## PROBLEM TO WORK ON
Every line that holds the word "repos" needs to be copied from the data below.

## THE DATA

▬▬▬

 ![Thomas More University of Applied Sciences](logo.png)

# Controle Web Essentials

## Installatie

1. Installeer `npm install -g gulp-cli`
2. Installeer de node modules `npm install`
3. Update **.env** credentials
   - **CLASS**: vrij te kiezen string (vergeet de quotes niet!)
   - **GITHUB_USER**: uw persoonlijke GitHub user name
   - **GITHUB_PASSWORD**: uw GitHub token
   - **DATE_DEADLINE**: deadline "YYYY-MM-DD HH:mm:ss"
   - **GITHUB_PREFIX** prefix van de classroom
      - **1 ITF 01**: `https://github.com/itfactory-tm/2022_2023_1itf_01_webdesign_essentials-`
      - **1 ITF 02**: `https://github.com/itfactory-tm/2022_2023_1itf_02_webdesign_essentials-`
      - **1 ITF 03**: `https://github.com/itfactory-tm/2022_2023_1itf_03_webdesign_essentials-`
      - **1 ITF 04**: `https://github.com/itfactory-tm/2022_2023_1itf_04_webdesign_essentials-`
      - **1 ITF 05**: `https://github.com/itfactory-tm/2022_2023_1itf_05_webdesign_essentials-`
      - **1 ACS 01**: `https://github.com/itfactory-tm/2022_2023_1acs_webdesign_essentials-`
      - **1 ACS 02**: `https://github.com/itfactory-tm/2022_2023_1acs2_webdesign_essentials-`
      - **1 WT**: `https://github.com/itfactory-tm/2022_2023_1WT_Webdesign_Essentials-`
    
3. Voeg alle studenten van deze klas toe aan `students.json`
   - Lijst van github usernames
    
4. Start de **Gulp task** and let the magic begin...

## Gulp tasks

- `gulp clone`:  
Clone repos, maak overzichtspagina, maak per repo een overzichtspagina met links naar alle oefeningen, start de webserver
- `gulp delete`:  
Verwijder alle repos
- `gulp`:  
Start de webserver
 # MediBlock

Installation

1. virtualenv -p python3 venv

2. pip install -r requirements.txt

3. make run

▬▬▬

## EXPECTED OUTPUT
Clone repos, maak overzichtspagina, maak per repo een overzichtspagina met links naar alle oefeningen, start de webserver
Verwijder alle repos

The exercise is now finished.